» Supplied data:
*** Block opens ***
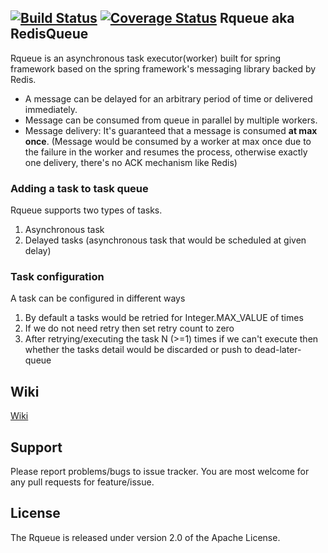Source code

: [![Build Status](https://travis-ci.org/sonus21/rqueue.svg?branch=master)](https://travis-ci.org/sonus21/rqueue)
[![Coverage Status](https://coveralls.io/repos/github/sonus21/rqueue/badge.svg?branch=master)](https://coveralls.io/github/sonus21/rqueue?branch=master)
Rqueue aka RedisQueue
----------------------
Rqueue is an asynchronous task executor(worker) built for spring framework based on the spring framework's messaging library backed by Redis.


* A message can be delayed for an arbitrary period of time or delivered immediately. 
* Message can be consumed from queue in parallel by multiple workers.
* Message delivery: It's guaranteed that a message is consumed **at max once**.  (Message would be consumed by a worker at max once due to the failure in the worker and resumes the process, otherwise exactly one delivery, there's no ACK mechanism like Redis)


### Adding a task to task queue
Rqueue supports two types of tasks.
1. Asynchronous task
2. Delayed tasks (asynchronous task that would be scheduled at given delay)


### Task configuration
A task can be configured in different ways
1. By default a tasks would be retried for Integer.MAX_VALUE of times
2. If we do not need retry then set retry count to zero
3. After retrying/executing the task N (>=1) times if we can't execute then whether the tasks detail would be discarded or push to dead-later-queue

## Wiki

[Wiki](https://github.com/sonus21/rqueue/wiki)

## Support
Please report problems/bugs to issue tracker. You are most welcome for any pull requests for feature/issue.

## License
The Rqueue is released under version 2.0 of the Apache License.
*** Block closes ***
» What is expected:
Quote the listing above, but only from the line that shows "or delivered immediately." through the line that shows "by multiple workers.".

» Exercise answer:
* A message can be delayed for an arbitrary period of time or delivered immediately. 
* Message can be consumed from queue in parallel by multiple workers.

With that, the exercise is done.